For future investigation we would recommend the usage of qPCR in order to more precisely quantify the presence of UCYN-A DNA in different isolates.
After identifying the proteins that must be supplied by a host to UCYN-A and the mechanism of their import, the next step to successfully transplanting it into a new host would be the actual insertion of UCYN-A into the host cells. We investigated a protocol to execute this insertion step using S. cerevisiae as a host and E. coli as a stand-in for UCYN-A.
The successful fusion of E. coli into S. cerevisiae has been shown in literature before using polyethylene glycol (PEG) to make the host cells permeable [5]. As a first step we attempted to replicate these results. We used E. coli NCM3722 expressing PlsB-msGFP2 combined with fluorescent microscopy to validate the outcome of fusion.
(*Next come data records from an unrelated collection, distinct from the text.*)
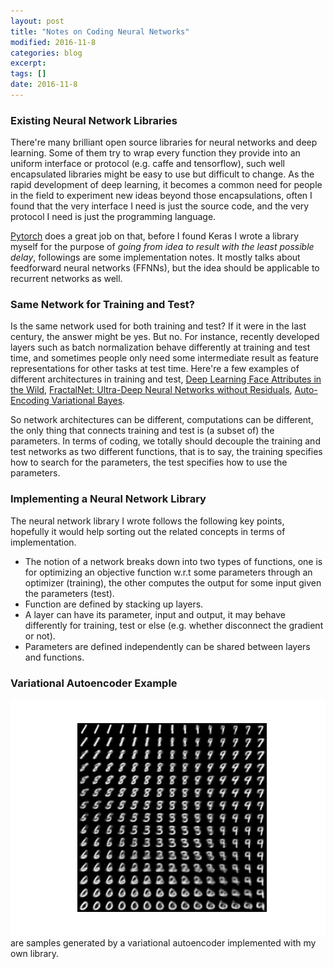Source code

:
 ```yaml
---
layout: post
title: "Notes on Coding Neural Networks"
modified: 2016-11-8
categories: blog
excerpt:
tags: []
date: 2016-11-8
---
```


### Existing Neural Network Libraries
There're many brilliant open source libraries for neural networks and deep learning. Some of them try to wrap every function they provide into an uniform interface or protocol (e.g. caffe and tensorflow), such well encapsulated libraries might be easy to use but difficult to change. As the rapid development of deep learning, it becomes a common need for people in the field to experiment new ideas beyond those encapsulations, often I found that the very interface I need is just the source code, and the very protocol I need is just the programming language.

[Pytorch](http://pytorch.org/) does a great job on that, before I found Keras I wrote a library myself for the purpose of *going from idea to result with the least possible delay*, followings are some implementation notes. It mostly talks about feedforward neural networks (FFNNs), but the idea should be applicable to recurrent networks as well.

### Same Network for Training and Test?
Is the same network used for both training and test? If it were in the last century, the answer might be yes. But no. 
For instance, recently developed layers such as batch normalization behave differently at training and test time, and sometimes people only need some intermediate result as feature representations for other tasks at test time. 
Here're a few examples of different architectures in training and test, [Deep Learning Face Attributes in the Wild](http://www.cv-foundation.org/openaccess/content_iccv_2015/papers/Liu_Deep_Learning_Face_ICCV_2015_paper.pdf), [FractalNet: Ultra-Deep Neural Networks without Residuals](https://arxiv.org/abs/1605.07648), [Auto-Encoding Variational Bayes](https://arxiv.org/abs/1312.6114).

So network architectures can be different, computations can be different,
the only thing that connects training and test is (a subset of) the parameters. 
In terms of coding, we totally should decouple the training and test networks as two different functions,
that is to say, the training specifies how to search for the parameters, the test specifies how to use the parameters.

### Implementing a Neural Network Library
The neural network library I wrote follows the following key points, hopefully it would help sorting out the related concepts in terms of implementation.  

- The notion of a network breaks down into two types of functions, one is for optimizing an objective function w.r.t some parameters through an optimizer (training), the other computes the output for some input given the parameters (test).
- Function are defined by stacking up layers.
- A layer can have its parameter, input and output, it may behave differently for training, test or else (e.g. whether disconnect the gradient or not). 
- Parameters are defined independently can be shared between layers and functions.

### Variational Autoencoder Example

![Here](https://raw.githubusercontent.com/dontloo/dontloo.github.io/master/images/vae.png) are samples generated by a variational autoencoder implemented with my own library.
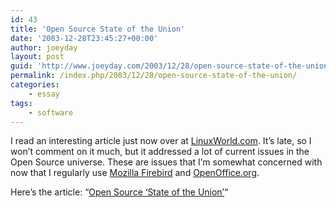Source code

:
 ```yaml
---
id: 43
title: 'Open Source State of the Union'
date: '2003-12-28T23:45:27+00:00'
author: joeyday
layout: post
guid: 'http://www.joeyday.com/2003/12/28/open-source-state-of-the-union'
permalink: /index.php/2003/12/28/open-source-state-of-the-union/
categories:
    - essay
tags:
    - software
---
```


I read an interesting article just now over at [LinuxWorld.com](http://www.linuxworld.com). It’s late, so I won’t comment on it much, but it addressed a lot of current issues in the Open Source universe. These are issues that I’m somewhat concerned with now that I regularly use [Mozilla Firebird](http://www.mozilla.org/firebird) and [OpenOffice.org](http://www.openoffice.org).

Here’s the article: “[Open Source ‘State of the Union’](http://www.linuxworld.com/story/34261.htm?DE=1)“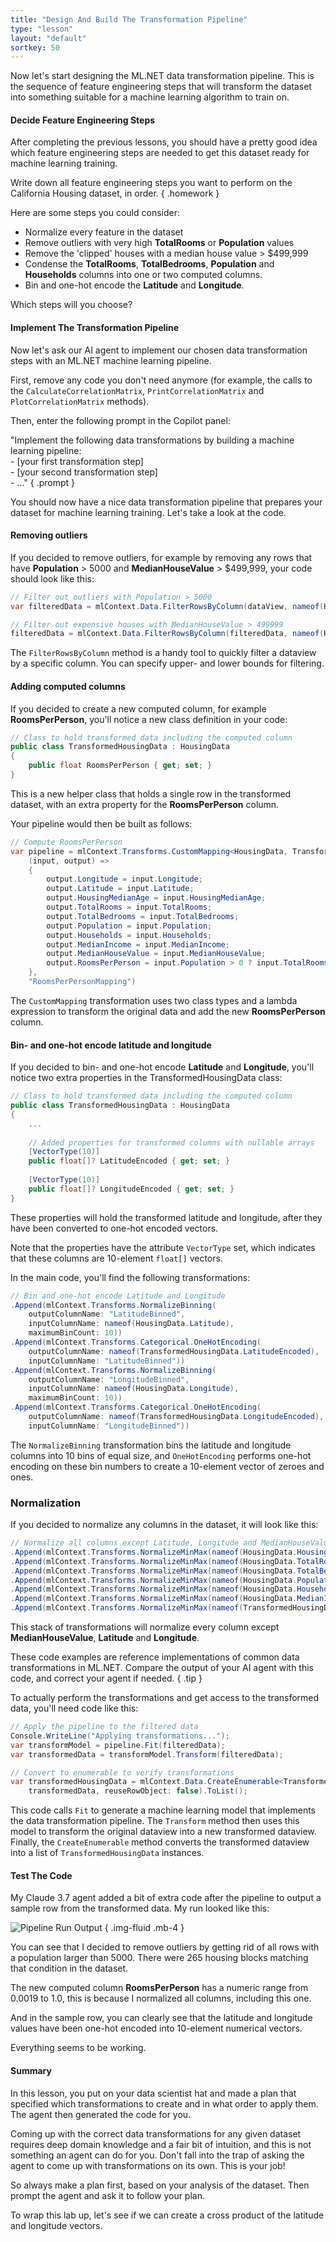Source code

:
 ```yaml
---
title: "Design And Build The Transformation Pipeline"
type: "lesson"
layout: "default"
sortkey: 50
---
```


Now let's start designing the ML.NET data transformation pipeline. This is the sequence of feature engineering steps that will transform the dataset into something suitable for a machine learning algorithm to train on.

#### Decide Feature Engineering Steps

After completing the previous lessons, you should have a pretty good idea which feature engineering steps are needed to get this dataset ready for machine learning training.

Write down all feature engineering steps you want to perform on the California Housing dataset, in order.
{ .homework }

Here are some steps you could consider:

-   Normalize every feature in the dataset
-   Remove outliers with very high **TotalRooms** or **Population** values
-   Remove the 'clipped' houses with a median house value > $499,999
-   Condense the **TotalRooms**, **TotalBedrooms**, **Population** and **Households** columns into one or two computed columns.
-   Bin and one-hot encode the **Latitude** and **Longitude**.

Which steps will you choose?

#### Implement The Transformation Pipeline

Now let's ask our AI agent to implement our chosen data transformation steps with an ML.NET machine learning pipeline.

First, remove any code you don't need anymore (for example, the calls to the `CalculateCorrelationMatrix`, `PrintCorrelationMatrix` and `PlotCorrelationMatrix` methods).

Then, enter the following prompt in the Copilot panel:

"Implement the following data transformations by building a machine learning pipeline:<br>- [your first transformation step]<br>- [your second transformation step]<br>- ..."
{ .prompt }

You should now have a nice data transformation pipeline that prepares your dataset for machine learning training. Let's take a look at the code.

#### Removing outliers

If you decided to remove outliers, for example by removing any rows that have **Population** > 5000 and **MedianHouseValue** > $499,999, your code should look like this:

```csharp
// Filter out outliers with Population > 5000
var filteredData = mlContext.Data.FilterRowsByColumn(dataView, nameof(HousingData.Population), upperBound: 5000);

// Filter out expensive houses with MedianHouseValue > 499999
filteredData = mlContext.Data.FilterRowsByColumn(filteredData, nameof(HousingData.MedianHouseValue), upperBound: 499999);
```

The `FilterRowsByColumn` method is a handy tool to quickly filter a dataview by a specific column. You can specify upper- and lower bounds for filtering.

#### Adding computed columns

If you decided to create a new computed column, for example **RoomsPerPerson**, you'll notice a new class definition in your code:

```csharp
// Class to hold transformed data including the computed column
public class TransformedHousingData : HousingData
{
    public float RoomsPerPerson { get; set; }
}
```

This is a new helper class that holds a single row in the transformed dataset, with an extra property for the **RoomsPerPerson** column.

Your pipeline would then be built as follows:

```csharp
// Compute RoomsPerPerson
var pipeline = mlContext.Transforms.CustomMapping<HousingData, TransformedHousingData>(
    (input, output) => 
    {
        output.Longitude = input.Longitude;
        output.Latitude = input.Latitude;
        output.HousingMedianAge = input.HousingMedianAge;
        output.TotalRooms = input.TotalRooms;
        output.TotalBedrooms = input.TotalBedrooms;
        output.Population = input.Population;
        output.Households = input.Households;
        output.MedianIncome = input.MedianIncome;
        output.MedianHouseValue = input.MedianHouseValue;
        output.RoomsPerPerson = input.Population > 0 ? input.TotalRooms / input.Population : 0;
    },
    "RoomsPerPersonMapping")
```

The `CustomMapping` transformation uses two class types and a lambda expression to transform the original data and add the new **RoomsPerPerson** column.

#### Bin- and one-hot encode latitude and longitude

If you decided to bin- and one-hot encode **Latitude** and **Longitude**, you'll notice two extra properties in the TransformedHousingData class:

```csharp
// Class to hold transformed data including the computed column
public class TransformedHousingData : HousingData
{
    ...
    
    // Added properties for transformed columns with nullable arrays
    [VectorType(10)]
    public float[]? LatitudeEncoded { get; set; }
    
    [VectorType(10)]
    public float[]? LongitudeEncoded { get; set; }
}
```

These properties will hold the transformed latitude and longitude, after they have been converted to one-hot encoded vectors.

Note that the properties have the attribute `VectorType` set, which indicates that these columns are 10-element `float[]` vectors.

In the main code, you'll find the following transformations:

```csharp
// Bin and one-hot encode Latitude and Longitude
.Append(mlContext.Transforms.NormalizeBinning(
    outputColumnName: "LatitudeBinned",
    inputColumnName: nameof(HousingData.Latitude),
    maximumBinCount: 10))
.Append(mlContext.Transforms.Categorical.OneHotEncoding(
    outputColumnName: nameof(TransformedHousingData.LatitudeEncoded),
    inputColumnName: "LatitudeBinned"))    
.Append(mlContext.Transforms.NormalizeBinning(
    outputColumnName: "LongitudeBinned",
    inputColumnName: nameof(HousingData.Longitude),
    maximumBinCount: 10))
.Append(mlContext.Transforms.Categorical.OneHotEncoding(
    outputColumnName: nameof(TransformedHousingData.LongitudeEncoded),
    inputColumnName: "LongitudeBinned"))
```

The `NormalizeBinning` transformation bins the latitude and longitude columns into 10 bins of equal size, and `OneHotEncoding` performs one-hot encoding on these bin numbers to create a 10-element vector of zeroes and ones.

### Normalization

If you decided to normalize any columns in the dataset, it will look like this:

```csharp
// Normalize all columns except Latitude, Longitude and MedianHouseValue
.Append(mlContext.Transforms.NormalizeMinMax(nameof(HousingData.HousingMedianAge)))
.Append(mlContext.Transforms.NormalizeMinMax(nameof(HousingData.TotalRooms)))
.Append(mlContext.Transforms.NormalizeMinMax(nameof(HousingData.TotalBedrooms)))
.Append(mlContext.Transforms.NormalizeMinMax(nameof(HousingData.Population)))
.Append(mlContext.Transforms.NormalizeMinMax(nameof(HousingData.Households)))
.Append(mlContext.Transforms.NormalizeMinMax(nameof(HousingData.MedianIncome)))
.Append(mlContext.Transforms.NormalizeMinMax(nameof(TransformedHousingData.RoomsPerPerson)));
```

This stack of transformations will normalize every column except **MedianHouseValue**, **Latitude** and **Longitude**.

These code examples are reference implementations of common data transformations in ML.NET. Compare the output of your AI agent with this code, and correct your agent if needed.
{ .tip }

To actually perform the transformations and get access to the transformed data, you'll need code like this:

```csharp
// Apply the pipeline to the filtered data
Console.WriteLine("Applying transformations...");
var transformModel = pipeline.Fit(filteredData);
var transformedData = transformModel.Transform(filteredData);

// Convert to enumerable to verify transformations
var transformedHousingData = mlContext.Data.CreateEnumerable<TransformedHousingData>(
    transformedData, reuseRowObject: false).ToList();
```

This code calls `Fit` to generate a machine learning model that implements the data transformation pipeline. The `Transform` method then uses this model to transform the original dataview into a new transformed dataview. Finally, the `CreateEnumerable` method converts the transformed dataview into a list of `TransformedHousingData` instances.

#### Test The Code

My Claude 3.7 agent added a bit of extra code after the pipeline to output a sample row from the transformed data. My run looked like this:

![Pipeline Run Output](../img/pipeline-run.png)
{ .img-fluid .mb-4 }

You can see that I decided to remove outliers by getting rid of all rows with a population larger than 5000. There were 265 housing blocks matching that condition in the dataset.

The new computed column **RoomsPerPerson** has a numeric range from 0.0019 to 1.0, this is because I normalized all columns, including this one.

And in the sample row, you can clearly see that the latitude and longitude values have been one-hot encoded into 10-element numerical vectors.

Everything seems to be working.

#### Summary

In this lesson, you put on your data scientist hat and made a plan that specified which transformations to create and in what order to apply them. The agent then generated the code for you.

Coming up with the correct data transformations for any given dataset requires deep domain knowledge and a fair bit of intuition, and this is not something an agent can do for you. Don't fall into the trap of asking the agent to come up with transformations on its own. This is your job!

So always make a plan first, based on your analysis of the dataset. Then prompt the agent and ask it to follow your plan.

To wrap this lab up, let's see if we can create a cross product of the latitude and longitude vectors.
Despite multiple attempts at the fusion procedure, we were unable to obtain conclusive results. The yeast cells' native autofluorescence interfered with measurements using the fluorescent microscope, since GFP expression in our E. coli strain was not very strong: we hypothesize this is due to the stress experienced by the cells during the fusion procedure. Since the intensity from autofluorescence was too similar to the E. coli's, we could not draw conclusions from our images. To circumvent these problems, selective staining of bacterial RNA or DAPI staining of E. coli prior to fusion were both proposed. Due to time constraints, we could not execute any of these changes.